(Available records)

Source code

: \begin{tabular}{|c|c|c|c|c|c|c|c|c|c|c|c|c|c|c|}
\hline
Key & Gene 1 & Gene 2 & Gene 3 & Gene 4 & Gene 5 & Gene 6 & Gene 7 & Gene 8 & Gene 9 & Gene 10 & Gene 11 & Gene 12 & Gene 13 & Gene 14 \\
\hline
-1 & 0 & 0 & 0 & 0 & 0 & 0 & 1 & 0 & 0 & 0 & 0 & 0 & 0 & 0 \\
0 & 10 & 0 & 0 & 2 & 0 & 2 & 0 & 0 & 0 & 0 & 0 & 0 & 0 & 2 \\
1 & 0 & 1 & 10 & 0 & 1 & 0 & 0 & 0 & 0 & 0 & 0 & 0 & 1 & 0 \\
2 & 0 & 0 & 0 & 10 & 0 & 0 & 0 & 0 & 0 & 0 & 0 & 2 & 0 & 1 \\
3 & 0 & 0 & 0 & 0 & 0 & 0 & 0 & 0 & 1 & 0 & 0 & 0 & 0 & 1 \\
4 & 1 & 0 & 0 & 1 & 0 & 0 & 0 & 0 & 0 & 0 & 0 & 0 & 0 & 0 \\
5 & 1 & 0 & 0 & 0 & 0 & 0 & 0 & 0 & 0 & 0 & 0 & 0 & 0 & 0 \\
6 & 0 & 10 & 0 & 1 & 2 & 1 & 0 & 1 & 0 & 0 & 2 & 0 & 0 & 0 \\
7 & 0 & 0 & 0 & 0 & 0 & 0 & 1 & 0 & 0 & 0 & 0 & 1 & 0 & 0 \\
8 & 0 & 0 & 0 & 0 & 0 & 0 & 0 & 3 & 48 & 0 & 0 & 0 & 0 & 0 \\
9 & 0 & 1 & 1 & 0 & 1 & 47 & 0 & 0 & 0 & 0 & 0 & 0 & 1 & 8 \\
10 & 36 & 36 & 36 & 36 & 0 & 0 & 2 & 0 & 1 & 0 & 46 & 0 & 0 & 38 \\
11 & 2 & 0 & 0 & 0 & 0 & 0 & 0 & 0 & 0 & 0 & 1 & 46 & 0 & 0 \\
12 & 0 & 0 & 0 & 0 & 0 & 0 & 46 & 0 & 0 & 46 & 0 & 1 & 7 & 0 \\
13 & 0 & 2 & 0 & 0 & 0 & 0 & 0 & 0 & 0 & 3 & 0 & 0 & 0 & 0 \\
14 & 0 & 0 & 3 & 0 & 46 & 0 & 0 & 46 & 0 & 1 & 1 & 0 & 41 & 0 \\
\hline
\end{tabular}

(End Available records)

_Task statement_
Your job is to return all lines above that hold the word "tabular".

_Result_
: \begin{tabular}{|c|c|c|c|c|c|c|c|c|c|c|c|c|c|c|}
\end{tabular}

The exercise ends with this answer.